Girls just want to have PrEP: ESWA Board Member Charlie Cosnier speaks up at European AIDS Conference.

Girls just want to have PrEP: ESWA Board Member Charlie Cosnier speaks up at European AIDS Conference.

The European AIDS Conference is a strategic event for sex workers' rights activists. This is where we advocate for access to PrEP, build alliances at the intersection of sex worker's rights and the rights of People Living with HIV, and bring visibility to our movement. As sex workers are recognised as one of the key populations whose involvement is essential in curbing HIV transmissions, ESWA makes a point of using this platform to bring more awareness to the challenges our community faces in accessing HIV prevention.  

 

ESWA Board Member Charlie Cosnier dazzled the community corner with her passionate "Girls Just Want to Have PrEP!" speech

 

This year, our representant was Charlie Cosnier - Board Member of ESWA and FLIRT - Front Transfem, a mutual support collective of transfem people facing precarious lving conditions.

In the community corner of the conference, Charlie shared her personal experience, bringing much needed attention to how lack of access to housing and trans-specific medical information can make staying on PrEP nearly impossible:

 

Girls just want to have PrEP!

 

At FLIRT, we’ve been facilitating access to PrEP since 2020 — mostly for low income trans people, with experience of sex work, migration, and others involved in what medical language still calls “risky sexual practices.”

 

But for our organisations, PrEP is never just about one pill. It’s about the whole ecology around it — housing, hormones, mental health, language, safety, and trust.

 

Many of us, including myself, have been using PrEP for years — in my case, for about ten. So we’ve seen very concretely what works and what doesn’t.

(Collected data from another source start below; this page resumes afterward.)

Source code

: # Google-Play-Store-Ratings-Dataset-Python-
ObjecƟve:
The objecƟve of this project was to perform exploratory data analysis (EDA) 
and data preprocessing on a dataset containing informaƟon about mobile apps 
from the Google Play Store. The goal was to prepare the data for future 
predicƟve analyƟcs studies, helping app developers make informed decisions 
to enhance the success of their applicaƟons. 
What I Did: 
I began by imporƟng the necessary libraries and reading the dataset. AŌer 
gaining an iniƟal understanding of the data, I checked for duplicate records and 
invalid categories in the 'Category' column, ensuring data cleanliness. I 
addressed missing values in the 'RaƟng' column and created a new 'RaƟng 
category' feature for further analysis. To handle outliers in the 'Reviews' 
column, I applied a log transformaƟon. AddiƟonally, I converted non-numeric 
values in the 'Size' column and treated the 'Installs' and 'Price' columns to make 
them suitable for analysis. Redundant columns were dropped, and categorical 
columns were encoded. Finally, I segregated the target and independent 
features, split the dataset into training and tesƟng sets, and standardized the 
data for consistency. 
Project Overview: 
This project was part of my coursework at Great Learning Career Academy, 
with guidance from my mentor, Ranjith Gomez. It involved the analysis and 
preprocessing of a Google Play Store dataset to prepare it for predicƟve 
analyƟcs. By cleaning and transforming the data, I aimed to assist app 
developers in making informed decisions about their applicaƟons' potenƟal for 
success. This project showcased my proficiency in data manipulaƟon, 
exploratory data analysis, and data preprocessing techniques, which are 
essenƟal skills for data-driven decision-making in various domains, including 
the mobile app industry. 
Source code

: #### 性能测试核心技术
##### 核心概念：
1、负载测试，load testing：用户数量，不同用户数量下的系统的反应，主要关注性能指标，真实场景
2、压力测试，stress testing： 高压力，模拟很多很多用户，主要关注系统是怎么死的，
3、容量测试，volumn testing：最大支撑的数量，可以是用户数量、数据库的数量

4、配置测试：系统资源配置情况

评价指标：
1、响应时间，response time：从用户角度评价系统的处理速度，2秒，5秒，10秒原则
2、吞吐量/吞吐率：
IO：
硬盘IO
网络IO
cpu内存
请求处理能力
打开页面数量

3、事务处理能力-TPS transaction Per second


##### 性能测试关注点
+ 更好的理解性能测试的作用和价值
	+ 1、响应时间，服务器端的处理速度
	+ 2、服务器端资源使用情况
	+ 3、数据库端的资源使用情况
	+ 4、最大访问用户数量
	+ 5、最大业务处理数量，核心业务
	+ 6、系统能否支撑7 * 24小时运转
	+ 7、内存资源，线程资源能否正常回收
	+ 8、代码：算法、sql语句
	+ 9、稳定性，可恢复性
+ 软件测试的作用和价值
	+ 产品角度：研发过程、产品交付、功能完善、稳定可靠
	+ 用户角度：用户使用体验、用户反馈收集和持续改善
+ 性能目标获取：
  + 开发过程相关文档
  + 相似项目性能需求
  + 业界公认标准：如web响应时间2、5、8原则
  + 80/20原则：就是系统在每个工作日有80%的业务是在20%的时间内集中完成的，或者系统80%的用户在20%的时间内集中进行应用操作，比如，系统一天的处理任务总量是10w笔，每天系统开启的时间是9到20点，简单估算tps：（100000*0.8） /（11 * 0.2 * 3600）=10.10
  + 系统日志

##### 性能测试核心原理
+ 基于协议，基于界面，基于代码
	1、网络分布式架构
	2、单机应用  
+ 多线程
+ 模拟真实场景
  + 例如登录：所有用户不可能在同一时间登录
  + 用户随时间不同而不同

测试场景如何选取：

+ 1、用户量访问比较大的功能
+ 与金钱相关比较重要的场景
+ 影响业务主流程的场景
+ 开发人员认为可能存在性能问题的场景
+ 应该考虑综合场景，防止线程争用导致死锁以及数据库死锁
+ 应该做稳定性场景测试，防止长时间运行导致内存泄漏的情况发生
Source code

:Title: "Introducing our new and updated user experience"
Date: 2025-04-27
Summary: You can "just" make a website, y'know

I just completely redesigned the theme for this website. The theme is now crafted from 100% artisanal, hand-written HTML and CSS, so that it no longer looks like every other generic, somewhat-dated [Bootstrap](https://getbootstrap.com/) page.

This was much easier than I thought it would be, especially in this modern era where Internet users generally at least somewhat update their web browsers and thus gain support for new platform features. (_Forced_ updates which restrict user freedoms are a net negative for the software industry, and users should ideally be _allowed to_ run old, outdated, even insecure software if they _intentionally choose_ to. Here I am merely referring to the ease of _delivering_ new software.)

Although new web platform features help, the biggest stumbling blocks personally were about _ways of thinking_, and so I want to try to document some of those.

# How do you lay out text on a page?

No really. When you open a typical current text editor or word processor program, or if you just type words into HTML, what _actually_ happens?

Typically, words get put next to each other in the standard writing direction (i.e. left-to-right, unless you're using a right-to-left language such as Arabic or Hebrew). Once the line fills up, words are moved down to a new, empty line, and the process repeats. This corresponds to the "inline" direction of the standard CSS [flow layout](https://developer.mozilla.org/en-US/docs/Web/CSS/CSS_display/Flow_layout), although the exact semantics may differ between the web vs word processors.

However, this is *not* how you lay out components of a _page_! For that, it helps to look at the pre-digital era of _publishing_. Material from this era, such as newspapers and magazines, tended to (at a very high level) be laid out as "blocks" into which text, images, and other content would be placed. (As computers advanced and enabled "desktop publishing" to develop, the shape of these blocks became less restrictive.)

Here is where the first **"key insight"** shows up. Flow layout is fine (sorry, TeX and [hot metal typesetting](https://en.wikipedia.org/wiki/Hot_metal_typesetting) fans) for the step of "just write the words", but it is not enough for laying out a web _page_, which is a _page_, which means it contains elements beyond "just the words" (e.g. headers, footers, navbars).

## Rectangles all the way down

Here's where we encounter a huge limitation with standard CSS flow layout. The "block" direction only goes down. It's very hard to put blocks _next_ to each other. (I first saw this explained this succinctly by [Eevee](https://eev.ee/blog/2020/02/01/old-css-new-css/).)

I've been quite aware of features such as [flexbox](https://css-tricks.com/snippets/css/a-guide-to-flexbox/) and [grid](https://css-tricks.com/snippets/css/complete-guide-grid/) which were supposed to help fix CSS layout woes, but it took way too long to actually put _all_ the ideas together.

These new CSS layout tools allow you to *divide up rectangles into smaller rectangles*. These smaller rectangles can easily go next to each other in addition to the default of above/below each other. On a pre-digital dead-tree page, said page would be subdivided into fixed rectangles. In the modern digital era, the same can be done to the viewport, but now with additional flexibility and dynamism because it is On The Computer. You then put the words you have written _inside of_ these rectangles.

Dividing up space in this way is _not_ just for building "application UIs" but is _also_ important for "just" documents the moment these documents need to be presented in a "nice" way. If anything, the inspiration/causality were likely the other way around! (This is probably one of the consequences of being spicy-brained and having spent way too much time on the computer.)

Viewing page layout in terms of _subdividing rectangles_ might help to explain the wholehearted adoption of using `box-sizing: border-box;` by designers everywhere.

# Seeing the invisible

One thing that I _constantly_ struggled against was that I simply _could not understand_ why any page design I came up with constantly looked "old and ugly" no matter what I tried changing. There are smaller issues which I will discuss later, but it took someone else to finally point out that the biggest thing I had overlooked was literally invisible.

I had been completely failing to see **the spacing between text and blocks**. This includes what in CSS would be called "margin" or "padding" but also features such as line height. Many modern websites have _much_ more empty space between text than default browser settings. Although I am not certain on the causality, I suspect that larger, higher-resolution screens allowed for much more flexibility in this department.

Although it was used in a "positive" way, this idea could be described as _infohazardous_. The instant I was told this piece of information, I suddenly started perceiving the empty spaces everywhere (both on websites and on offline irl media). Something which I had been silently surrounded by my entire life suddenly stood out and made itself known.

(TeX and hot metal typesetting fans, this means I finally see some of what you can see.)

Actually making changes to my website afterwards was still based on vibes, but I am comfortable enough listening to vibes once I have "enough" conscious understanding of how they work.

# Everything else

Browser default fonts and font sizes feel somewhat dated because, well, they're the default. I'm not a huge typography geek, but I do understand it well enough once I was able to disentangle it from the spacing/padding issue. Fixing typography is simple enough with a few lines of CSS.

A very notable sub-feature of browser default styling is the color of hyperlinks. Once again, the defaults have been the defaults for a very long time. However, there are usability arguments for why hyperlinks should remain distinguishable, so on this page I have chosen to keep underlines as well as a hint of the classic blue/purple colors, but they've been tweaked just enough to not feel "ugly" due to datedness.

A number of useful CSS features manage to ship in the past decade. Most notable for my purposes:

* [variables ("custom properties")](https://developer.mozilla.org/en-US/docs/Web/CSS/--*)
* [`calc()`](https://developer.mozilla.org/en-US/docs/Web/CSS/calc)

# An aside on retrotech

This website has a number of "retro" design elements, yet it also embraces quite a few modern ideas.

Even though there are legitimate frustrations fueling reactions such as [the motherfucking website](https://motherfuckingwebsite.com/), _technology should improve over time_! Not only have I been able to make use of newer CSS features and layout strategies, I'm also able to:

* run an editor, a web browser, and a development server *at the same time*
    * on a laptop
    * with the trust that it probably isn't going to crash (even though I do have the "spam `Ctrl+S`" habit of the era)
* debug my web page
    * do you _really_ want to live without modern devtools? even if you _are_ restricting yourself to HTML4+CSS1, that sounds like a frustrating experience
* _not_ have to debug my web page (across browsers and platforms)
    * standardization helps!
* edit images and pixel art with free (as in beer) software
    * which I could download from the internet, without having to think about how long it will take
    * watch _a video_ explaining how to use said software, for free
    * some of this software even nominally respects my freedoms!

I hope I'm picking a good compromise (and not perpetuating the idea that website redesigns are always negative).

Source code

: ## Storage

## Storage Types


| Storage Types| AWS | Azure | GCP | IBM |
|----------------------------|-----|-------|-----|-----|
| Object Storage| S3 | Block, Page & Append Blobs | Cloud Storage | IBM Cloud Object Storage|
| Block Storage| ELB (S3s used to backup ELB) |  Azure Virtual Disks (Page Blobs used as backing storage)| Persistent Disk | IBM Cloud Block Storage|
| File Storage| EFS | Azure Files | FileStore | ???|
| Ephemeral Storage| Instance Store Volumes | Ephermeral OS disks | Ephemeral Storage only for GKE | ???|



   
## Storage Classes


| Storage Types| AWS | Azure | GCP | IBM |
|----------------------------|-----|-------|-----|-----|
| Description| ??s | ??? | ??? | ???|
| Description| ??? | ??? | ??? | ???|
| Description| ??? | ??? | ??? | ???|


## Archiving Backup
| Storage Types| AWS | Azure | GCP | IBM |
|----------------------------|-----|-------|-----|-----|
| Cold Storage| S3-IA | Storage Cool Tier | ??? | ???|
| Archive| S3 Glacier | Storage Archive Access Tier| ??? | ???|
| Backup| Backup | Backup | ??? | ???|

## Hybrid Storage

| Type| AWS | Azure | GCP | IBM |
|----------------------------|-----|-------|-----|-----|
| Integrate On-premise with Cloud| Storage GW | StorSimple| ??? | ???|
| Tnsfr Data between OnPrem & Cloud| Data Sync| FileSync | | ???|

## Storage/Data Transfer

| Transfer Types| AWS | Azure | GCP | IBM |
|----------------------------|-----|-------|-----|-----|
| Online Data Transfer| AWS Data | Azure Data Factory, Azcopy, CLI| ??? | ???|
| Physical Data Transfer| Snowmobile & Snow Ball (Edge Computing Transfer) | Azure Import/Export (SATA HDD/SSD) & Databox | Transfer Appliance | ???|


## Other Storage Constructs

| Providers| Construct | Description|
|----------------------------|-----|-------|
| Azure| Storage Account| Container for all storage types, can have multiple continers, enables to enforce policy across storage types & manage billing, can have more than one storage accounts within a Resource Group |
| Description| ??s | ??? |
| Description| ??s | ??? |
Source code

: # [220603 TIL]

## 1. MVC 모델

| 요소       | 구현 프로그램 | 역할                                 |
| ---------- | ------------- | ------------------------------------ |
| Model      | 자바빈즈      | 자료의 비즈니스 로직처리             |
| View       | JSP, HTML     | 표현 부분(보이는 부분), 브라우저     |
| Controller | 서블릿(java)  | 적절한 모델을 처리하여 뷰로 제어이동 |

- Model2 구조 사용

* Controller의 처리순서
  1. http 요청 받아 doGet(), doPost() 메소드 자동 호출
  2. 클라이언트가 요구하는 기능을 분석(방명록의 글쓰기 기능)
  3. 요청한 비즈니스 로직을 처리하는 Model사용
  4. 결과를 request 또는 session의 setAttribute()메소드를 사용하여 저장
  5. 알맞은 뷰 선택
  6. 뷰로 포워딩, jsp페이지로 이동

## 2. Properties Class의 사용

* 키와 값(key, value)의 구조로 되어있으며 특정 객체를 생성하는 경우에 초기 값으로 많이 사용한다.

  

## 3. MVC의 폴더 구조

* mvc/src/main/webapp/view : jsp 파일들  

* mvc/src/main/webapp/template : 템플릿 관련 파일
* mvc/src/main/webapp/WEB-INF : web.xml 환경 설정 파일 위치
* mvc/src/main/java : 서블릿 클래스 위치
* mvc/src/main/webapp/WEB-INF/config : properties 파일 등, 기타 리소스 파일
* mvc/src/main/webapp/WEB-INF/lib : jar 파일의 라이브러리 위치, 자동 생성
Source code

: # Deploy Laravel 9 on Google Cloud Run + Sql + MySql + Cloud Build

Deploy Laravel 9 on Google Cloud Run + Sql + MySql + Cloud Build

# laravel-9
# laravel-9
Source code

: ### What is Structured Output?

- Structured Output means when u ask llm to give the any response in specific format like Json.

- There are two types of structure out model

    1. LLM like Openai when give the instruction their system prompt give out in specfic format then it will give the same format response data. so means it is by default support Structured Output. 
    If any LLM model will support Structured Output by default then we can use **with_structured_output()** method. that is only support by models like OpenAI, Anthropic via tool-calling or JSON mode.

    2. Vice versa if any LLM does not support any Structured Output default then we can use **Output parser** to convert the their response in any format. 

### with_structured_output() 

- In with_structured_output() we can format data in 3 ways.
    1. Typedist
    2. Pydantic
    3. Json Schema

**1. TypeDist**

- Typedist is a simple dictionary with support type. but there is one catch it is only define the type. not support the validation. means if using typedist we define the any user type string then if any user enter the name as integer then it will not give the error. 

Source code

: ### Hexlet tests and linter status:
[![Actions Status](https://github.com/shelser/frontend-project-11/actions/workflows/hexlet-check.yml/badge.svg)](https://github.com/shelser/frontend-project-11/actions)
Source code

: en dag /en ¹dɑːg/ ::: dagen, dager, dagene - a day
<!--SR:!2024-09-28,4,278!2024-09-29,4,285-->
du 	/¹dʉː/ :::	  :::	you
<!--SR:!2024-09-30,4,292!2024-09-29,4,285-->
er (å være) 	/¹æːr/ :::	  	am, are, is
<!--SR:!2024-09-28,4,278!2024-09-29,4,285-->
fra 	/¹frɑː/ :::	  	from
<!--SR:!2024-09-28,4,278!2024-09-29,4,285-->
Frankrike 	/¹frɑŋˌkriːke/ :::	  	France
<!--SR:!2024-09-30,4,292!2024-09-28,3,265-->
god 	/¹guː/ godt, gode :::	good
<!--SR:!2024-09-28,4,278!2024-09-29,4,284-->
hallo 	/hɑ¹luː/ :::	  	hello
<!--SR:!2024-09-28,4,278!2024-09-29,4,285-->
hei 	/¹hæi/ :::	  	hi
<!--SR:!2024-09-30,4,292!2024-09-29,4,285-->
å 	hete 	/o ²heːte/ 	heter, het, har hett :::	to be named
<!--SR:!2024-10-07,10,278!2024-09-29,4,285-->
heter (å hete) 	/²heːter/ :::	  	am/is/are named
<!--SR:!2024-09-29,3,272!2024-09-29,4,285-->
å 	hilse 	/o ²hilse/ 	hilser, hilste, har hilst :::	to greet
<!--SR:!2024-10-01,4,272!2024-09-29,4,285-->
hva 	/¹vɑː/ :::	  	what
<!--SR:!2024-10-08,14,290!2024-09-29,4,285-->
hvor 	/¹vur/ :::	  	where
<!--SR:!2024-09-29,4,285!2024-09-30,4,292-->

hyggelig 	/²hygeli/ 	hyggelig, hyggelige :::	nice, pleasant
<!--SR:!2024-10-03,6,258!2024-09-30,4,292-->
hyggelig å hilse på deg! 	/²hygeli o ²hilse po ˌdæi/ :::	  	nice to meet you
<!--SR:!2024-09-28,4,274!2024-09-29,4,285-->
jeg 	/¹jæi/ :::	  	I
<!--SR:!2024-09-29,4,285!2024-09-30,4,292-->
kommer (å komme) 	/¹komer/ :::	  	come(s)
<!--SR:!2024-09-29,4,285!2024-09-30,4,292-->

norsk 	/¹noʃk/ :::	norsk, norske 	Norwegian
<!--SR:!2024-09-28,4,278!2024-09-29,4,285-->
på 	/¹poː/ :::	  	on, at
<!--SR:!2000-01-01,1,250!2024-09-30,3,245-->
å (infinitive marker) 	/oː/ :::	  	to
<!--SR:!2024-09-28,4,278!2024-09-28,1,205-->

The main barriers we see are not about refusing care — they’re about not knowing PrEP is for you. Many trans people have no idea PrEP even applies to them, because prevention messages don’t target them. And even when we do know about PrEP, we rarely find clear information about how PrEP interacts with hormones for instance, or what scheme a trans person should take when they need to use PrEP on demand, the “man scheme” or the “woman scheme” …

 

That’s why peer-led workshops are so central in our work. We talk about sexual health inside the same spaces where we talk about hormones. People come for one topic, but they stay for another — they come to learn how to inject estrogen safely for instance, and they leave with information about HIV prevention, STI testing, or doxyPEP.

These workshops often become the first point of entry into the health system. Many of our participants meet a peer health mediator, or are redirected to a trained health professional for the first time through those sessions.

 

But all of this relies on stability.

And when you don’t have a place to sleep, or when you’re using drugs to manage trauma, or when your mental health is spiraling, taking a daily medication easily falls off the list.

PrEP is not in the survival kit when you’re couch-surfing. You might even have the pills in your bag — but you won’t have the continuity that makes it effective.

 

Housing sits at the bottom of our survival pyramid — it’s the base on which everything else is built. You can attend medical appointments, yes; but those efforts collapse quickly if housing isn’t addressed.

Another insight from barriers: between hormones and HIV medicine, hormones usually come first — because not passing, or facing street violence, feels like a more immediate threat than a virus.

We’ve seen people stop HIV treatment to prioritize hormones. Not because they “don’t care” about prevention, but because no one was able to provide them with the right information about interactions, and they were literally choosing between social death and biological risk — and that’s a choice no one should ever have to make.

 

Migration adds another layer of complexity.

Language barriers, administrative barriers, no social security coverage.

That’s where peer-led structures like FLIRT become vital: we can identify who is most at risk, translate, accompany, and deliver medication directly when needed. It’s not charity; it’s life-saving logistics.

 

But we can’t do that sustainably on short-term or project-based funding.

We need flexible, long-term funding that recognizes community organizations as partners, not tokens.

We need our therapeutic education programs to be funded — because they’re the bridge between marginalized people and the healthcare system. They create trust where medicine alone cannot.

 

And we need our research and data collection to be recognized and supported — because the data we produce on patient experience, on barriers, on informal care, does not exist anywhere else. It should inform national strategies and improve clinical practices, not just fill a footnote in a report.

 

So when we talk about “HIV alliances,” it’s important that community organizations are not treated as symbolic representatives, but as dispensers of care, co-producers of knowledge, and equal partners in the design and evaluation of programs.